According to a recent survey by GoDaddy, Millennials are leading the pack when it comes to entrepreneurship. This reality is economically encouraging. But it’s a headache for established businesses.
Millennials are the most entrepreneurial generation yet.
Previous generations had to climb the corporate ladder, wait for their number to be called, and prove their work ethic for years before they were graced with a promotion. Today, that’s not the case.
It’s true. Millennials can appear quite bullish in their approach to the workplace. But, in all honesty, their lateral preference is exactly what we need right now.
Millennials expect to participate. They don’t see the point in hierarchical leadership. If they have something to say, they don’t remain silent.
If companies want to survive, they need to change things up and invite their younger employees to shape their narrative––and in many cases, they need Millennials to save their business.
This article will help you understand what younger generations value within the workplace and how their specific preferences can help save your company. Yes. Millennials are unconventional and they think differently than previous generations. But, their ability to think outside the box and color outside the lines is what you need if you want your business to thrive!
So, grab your coffee and write down some notes. Here are three things that Millennials value and expect from your organization.
Millennials Value Your Mission, More than they Value Your Management
Previous generations worked for individuals. They valued companies because of those in executive leadership positions.
Millennials could care less about the CEO.
This generation values your company’s mission. Not, your prestige or your position.
When business leaders understand this shift in value it gives them the ability to lead from a different stance. They no longer have to vie for popularity or entertain their employees to win their loyalty. It’s no longer about working for a charismatic leader––but working for a compelling purpose.
Millennials are not loyal to the CEO. They are dedicated to the company’s mission.
This is good news. Companies no longer have to inspire their employees with riveting orations. Now, charismatic leaders are still valuable. But, they are no longer the heart and soul of the company.
Millennials are passionate about progress and philanthropy. And In many ways, they care more about the why than the what. If companies are willing to create a mission that is compelling. They’ll gain the attention and investment from their team.
Millennials Don’t Color Inside The Lines, They Paint A New Picture
Corporations can no longer play by the same rules. Especially since those rules no longer apply.
If corporations want to succeed in 2021, they have to switch their mindset and rewrite their workplace culture.
If you want your company to survive, then you need to ask for positive and negative feedback.

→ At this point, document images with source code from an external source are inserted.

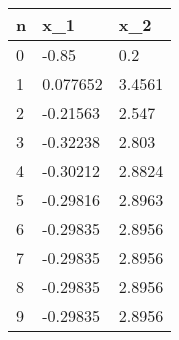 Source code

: \begin{tabular}{lll}
n & x_{1} & x_{2} \\ 
\hline 
0 & -0.85 & 0.2 \\ 
1 & 0.077652 & 3.4561 \\ 
2 & -0.21563 & 2.547 \\ 
3 & -0.32238 & 2.803 \\ 
4 & -0.30212 & 2.8824 \\ 
5 & -0.29816 & 2.8963 \\ 
6 & -0.29835 & 2.8956 \\ 
7 & -0.29835 & 2.8956 \\ 
8 & -0.29835 & 2.8956 \\ 
9 & -0.29835 & 2.8956 \\ 
\hline 
\end{tabular}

Now, I’m not talking about a year-end-review. If you want Millennials to bring life back to your company, you need to invite them to rewrite the script. Previous generations might have been comfortable having annual check-ins and working in isolation, but Millennials are a completely different breed.They expect to grade you on your performance, not just receive your review.

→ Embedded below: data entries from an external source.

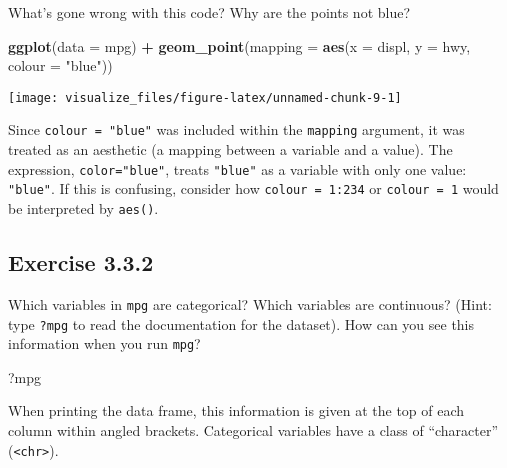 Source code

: \documentclass[]{book}
\newenvironment{Shaded}{\begin{snugshade}}{\end{snugshade}}
\newcommand{\DataTypeTok}[1]{\textcolor[rgb]{0.13,0.29,0.53}{#1}}
\newcommand{\KeywordTok}[1]{\textcolor[rgb]{0.13,0.29,0.53}{\textbf{#1}}}
\newcommand{\NormalTok}[1]{#1}
\newcommand{\OperatorTok}[1]{\textcolor[rgb]{0.81,0.36,0.00}{\textbf{#1}}}
\newcommand{\StringTok}[1]{\textcolor[rgb]{0.31,0.60,0.02}{#1}}
\theoremstyle{plain}
\theoremstyle{remark}
\begin{document}
What's gone wrong with this code? Why are the points not blue?

\begin{Shaded}
\begin{Highlighting}[]
\KeywordTok{ggplot}\NormalTok{(}\DataTypeTok{data =}\NormalTok{ mpg) }\OperatorTok{+}
\StringTok{  }\KeywordTok{geom_point}\NormalTok{(}\DataTypeTok{mapping =} \KeywordTok{aes}\NormalTok{(}\DataTypeTok{x =}\NormalTok{ displ, }\DataTypeTok{y =}\NormalTok{ hwy, }\DataTypeTok{colour =} \StringTok{"blue"}\NormalTok{))}
\end{Highlighting}
\end{Shaded}

\begin{center}\texttt{[image: visualize\_files/figure-latex/unnamed-chunk-9-1]} \end{center}

Since \texttt{colour\ =\ "blue"} was included within the
\texttt{mapping} argument, it was treated as an aesthetic (a mapping
between a variable and a value). The expression, \texttt{color="blue"},
treats \texttt{"blue"} as a variable with only one value:
\texttt{"blue"}. If this is confusing, consider how
\texttt{colour\ =\ 1:234} or \texttt{colour\ =\ 1} would be interpreted
by \texttt{aes()}.

\hypertarget{exercise-3.3.2}{%
\subsection*{\texorpdfstring{Exercise
{3.3.2}}{Exercise 3.3.2}}\label{exercise-3.3.2}}

Which variables in \texttt{mpg} are categorical? Which variables are
continuous? (Hint: type \texttt{?mpg} to read the documentation for the
dataset). How can you see this information when you run \texttt{mpg}?

\begin{Shaded}
\begin{Highlighting}[]
\NormalTok{?mpg}
\end{Highlighting}
\end{Shaded}

When printing the data frame, this information is given at the top of
each column within angled brackets. Categorical variables have a class
of ``character'' (\texttt{\textless{}chr\textgreater{}}).
\end{document}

Millennials Want To Have A Conversation, Not Listen To A Monologue
Younger generations view the workplace as conversational. They don’t see policies and practices as cemented constructs.
In many ways, Millennials view the workplace environment as fluid because they value lateral leadership and team-oriented productivity.
Most employees don’t want to be beat over the head with information. They want to have the freedom to seek it out and form their own questions.
If your business is failing, there’s hope. But, you have to be willing to create a company of conversation, not attend a mandatory monologue.
Develop a mission that compels your employees to action and attraction.
Younger generations can change the narrative of your business. They can save your company and breathe new life into your organization. But, you have to be willing to invite your Millennial employees to the table.
Remember, high-achieving leaders are not stagnant. They seek development and embrace change. After all, success is not dependent upon tradition, but innovation.
So, can your business survive and succeed in 2021?
Your business is more than your four walls and your stock numbers.
If you’re ready to allow Millennials to others to paint their perspective within the boardroom, you’ll be able to sustain your company into the future.